──────── Dataset content ────────

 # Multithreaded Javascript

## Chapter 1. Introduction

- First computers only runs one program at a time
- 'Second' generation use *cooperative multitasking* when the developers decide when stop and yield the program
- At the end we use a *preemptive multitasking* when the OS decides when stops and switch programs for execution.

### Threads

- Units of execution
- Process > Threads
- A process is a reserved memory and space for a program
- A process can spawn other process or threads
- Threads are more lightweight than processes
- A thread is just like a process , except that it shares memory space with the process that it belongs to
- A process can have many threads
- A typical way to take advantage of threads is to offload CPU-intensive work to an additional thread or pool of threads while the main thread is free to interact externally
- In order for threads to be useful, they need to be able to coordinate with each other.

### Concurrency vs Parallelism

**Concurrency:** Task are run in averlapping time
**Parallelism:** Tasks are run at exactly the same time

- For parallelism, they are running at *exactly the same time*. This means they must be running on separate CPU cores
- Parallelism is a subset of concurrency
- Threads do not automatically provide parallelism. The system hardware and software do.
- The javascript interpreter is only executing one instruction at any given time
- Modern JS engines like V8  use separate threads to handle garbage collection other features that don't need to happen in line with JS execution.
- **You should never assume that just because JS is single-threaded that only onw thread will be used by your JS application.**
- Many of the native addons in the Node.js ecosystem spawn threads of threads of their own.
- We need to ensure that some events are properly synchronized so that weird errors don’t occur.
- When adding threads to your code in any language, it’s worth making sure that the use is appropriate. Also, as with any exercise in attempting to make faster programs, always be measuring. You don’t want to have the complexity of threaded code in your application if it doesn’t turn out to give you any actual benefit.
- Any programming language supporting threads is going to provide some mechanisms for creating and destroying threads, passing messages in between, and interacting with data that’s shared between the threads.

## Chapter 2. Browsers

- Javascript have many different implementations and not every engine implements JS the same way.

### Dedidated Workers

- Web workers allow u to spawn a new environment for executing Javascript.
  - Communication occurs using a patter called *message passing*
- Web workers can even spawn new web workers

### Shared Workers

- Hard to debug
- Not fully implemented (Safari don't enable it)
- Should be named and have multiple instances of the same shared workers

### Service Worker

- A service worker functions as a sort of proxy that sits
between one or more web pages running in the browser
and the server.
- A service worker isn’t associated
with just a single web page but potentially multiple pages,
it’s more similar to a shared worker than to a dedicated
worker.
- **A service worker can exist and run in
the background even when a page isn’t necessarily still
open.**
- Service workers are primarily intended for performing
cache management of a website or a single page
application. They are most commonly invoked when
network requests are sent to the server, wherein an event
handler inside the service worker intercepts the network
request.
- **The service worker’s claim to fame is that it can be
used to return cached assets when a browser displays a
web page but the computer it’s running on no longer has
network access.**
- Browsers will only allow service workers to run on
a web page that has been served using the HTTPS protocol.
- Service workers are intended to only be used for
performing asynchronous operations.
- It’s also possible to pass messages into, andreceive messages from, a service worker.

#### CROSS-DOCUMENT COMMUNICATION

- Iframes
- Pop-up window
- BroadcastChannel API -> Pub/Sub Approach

────────
──────── Dataset content ────────

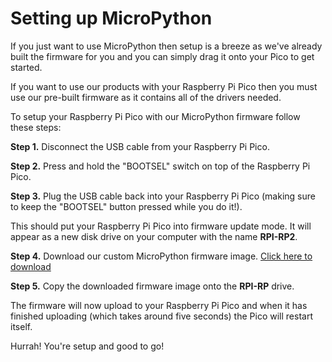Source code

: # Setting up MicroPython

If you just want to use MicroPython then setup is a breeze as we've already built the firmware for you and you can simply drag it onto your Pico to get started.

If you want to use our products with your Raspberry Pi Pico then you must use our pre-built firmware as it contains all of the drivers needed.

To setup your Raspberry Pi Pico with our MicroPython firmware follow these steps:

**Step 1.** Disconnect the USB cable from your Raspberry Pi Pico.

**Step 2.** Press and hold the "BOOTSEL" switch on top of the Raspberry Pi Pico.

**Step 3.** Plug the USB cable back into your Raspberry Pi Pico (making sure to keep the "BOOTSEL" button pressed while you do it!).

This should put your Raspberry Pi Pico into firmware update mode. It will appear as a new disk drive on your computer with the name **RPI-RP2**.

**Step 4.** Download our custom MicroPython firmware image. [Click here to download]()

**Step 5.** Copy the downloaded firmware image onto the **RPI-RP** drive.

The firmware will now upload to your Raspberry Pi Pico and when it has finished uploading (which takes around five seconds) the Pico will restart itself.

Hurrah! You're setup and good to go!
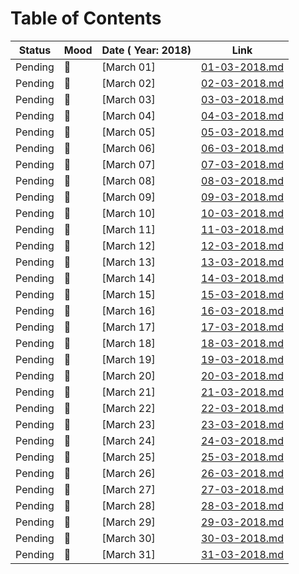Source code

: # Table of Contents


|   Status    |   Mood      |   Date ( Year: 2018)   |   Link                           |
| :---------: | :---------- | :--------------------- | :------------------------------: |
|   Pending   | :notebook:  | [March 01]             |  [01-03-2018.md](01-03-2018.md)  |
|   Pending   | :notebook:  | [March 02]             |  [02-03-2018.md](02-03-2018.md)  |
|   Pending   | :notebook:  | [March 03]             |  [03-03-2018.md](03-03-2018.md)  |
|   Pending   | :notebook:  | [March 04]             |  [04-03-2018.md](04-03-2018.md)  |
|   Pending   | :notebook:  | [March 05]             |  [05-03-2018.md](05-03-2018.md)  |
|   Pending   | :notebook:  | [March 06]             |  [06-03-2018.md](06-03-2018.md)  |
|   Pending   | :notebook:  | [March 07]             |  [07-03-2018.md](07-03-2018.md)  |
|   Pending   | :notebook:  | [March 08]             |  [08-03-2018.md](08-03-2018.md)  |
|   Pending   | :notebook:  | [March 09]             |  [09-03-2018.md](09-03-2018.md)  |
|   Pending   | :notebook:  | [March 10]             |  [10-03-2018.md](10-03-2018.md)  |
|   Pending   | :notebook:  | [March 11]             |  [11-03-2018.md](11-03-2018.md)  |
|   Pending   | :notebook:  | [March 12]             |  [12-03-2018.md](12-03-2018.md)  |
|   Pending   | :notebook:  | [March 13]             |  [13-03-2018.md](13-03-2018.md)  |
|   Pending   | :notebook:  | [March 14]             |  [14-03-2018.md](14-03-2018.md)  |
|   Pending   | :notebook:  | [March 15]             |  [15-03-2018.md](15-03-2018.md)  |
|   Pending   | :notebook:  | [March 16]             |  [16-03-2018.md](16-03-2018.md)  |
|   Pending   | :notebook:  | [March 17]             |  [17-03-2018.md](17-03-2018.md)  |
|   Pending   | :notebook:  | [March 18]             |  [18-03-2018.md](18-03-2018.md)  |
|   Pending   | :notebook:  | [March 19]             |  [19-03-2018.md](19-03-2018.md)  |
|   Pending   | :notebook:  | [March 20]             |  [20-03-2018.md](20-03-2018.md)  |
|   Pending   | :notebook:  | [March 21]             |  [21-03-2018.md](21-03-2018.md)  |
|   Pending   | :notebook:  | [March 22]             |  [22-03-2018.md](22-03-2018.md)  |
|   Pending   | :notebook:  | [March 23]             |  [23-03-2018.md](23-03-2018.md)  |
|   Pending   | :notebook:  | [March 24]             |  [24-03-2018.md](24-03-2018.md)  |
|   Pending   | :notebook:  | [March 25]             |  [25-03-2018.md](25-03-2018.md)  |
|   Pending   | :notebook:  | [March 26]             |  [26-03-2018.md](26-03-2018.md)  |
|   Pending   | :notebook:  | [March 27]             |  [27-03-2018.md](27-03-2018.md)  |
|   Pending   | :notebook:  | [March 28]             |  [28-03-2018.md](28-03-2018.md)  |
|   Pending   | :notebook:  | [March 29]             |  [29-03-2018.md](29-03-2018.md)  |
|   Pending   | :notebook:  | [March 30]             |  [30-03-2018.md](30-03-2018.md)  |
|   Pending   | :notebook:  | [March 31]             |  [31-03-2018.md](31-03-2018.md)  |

────────
──────── Dataset content ────────

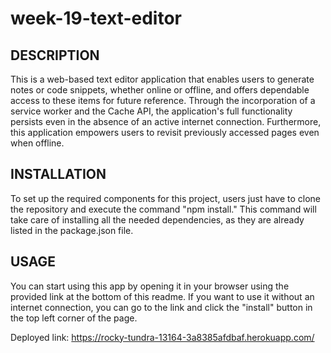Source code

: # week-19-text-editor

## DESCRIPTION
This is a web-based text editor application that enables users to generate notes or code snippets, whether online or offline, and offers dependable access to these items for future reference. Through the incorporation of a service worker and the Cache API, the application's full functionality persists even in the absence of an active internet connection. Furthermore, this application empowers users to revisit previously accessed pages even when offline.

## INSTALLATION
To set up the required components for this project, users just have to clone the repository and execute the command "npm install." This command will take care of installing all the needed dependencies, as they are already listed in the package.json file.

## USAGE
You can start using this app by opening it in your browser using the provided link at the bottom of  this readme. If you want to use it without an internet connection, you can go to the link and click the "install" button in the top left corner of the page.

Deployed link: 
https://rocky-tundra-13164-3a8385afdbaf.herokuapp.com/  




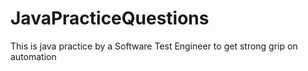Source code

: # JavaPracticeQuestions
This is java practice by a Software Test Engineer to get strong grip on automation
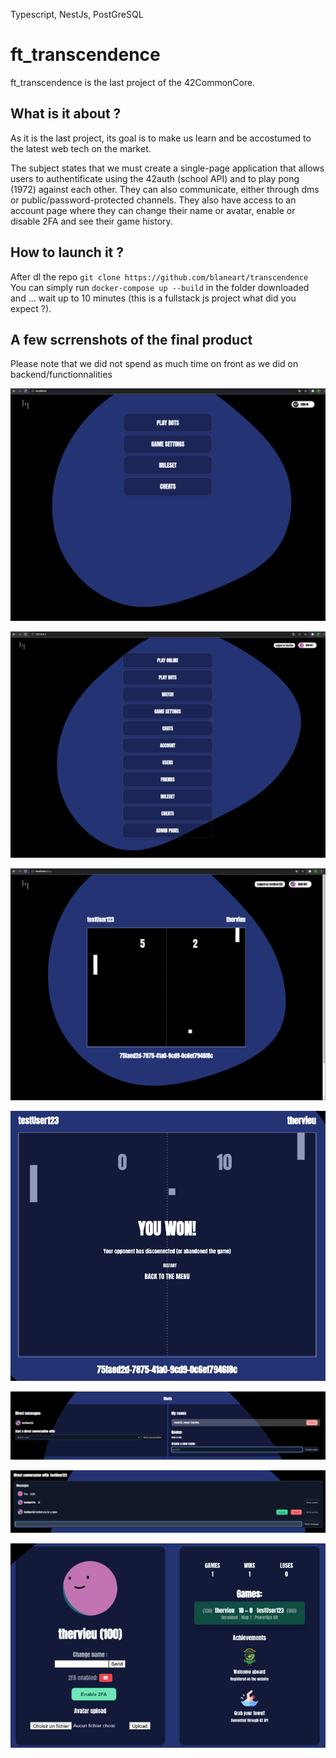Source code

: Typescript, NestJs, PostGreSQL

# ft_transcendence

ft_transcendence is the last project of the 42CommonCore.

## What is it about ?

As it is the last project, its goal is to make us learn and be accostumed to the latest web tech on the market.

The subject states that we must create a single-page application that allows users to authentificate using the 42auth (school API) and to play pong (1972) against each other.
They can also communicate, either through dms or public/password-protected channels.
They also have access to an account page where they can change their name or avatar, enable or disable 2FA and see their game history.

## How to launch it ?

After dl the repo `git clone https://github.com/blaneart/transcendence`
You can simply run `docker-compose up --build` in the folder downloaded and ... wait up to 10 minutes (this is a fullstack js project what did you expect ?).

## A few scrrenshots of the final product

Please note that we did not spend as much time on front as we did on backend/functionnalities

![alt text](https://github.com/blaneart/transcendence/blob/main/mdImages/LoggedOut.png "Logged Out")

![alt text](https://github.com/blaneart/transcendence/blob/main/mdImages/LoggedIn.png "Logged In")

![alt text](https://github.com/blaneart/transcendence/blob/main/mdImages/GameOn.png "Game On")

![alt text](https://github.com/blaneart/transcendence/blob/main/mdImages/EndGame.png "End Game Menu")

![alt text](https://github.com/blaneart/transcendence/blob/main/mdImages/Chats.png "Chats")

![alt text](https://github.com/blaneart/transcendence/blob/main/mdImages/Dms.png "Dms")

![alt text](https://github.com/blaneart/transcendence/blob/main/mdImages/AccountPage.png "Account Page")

────────

- Work order
When you reach the line with "- Should be" in the records above, start writing out lines exactly, and stop once the line with "- Browsers will" has been written; include nothing else.

- Solution to the problem
- Should be named and have multiple instances of the same shared workers

### Service Worker

- A service worker functions as a sort of proxy that sits
between one or more web pages running in the browser
and the server.
- A service worker isn’t associated
with just a single web page but potentially multiple pages,
it’s more similar to a shared worker than to a dedicated
worker.
- **A service worker can exist and run in
the background even when a page isn’t necessarily still
open.**
- Service workers are primarily intended for performing
cache management of a website or a single page
application. They are most commonly invoked when
network requests are sent to the server, wherein an event
handler inside the service worker intercepts the network
request.
- **The service worker’s claim to fame is that it can be
used to return cached assets when a browser displays a
web page but the computer it’s running on no longer has
network access.**
- Browsers will only allow service workers to run on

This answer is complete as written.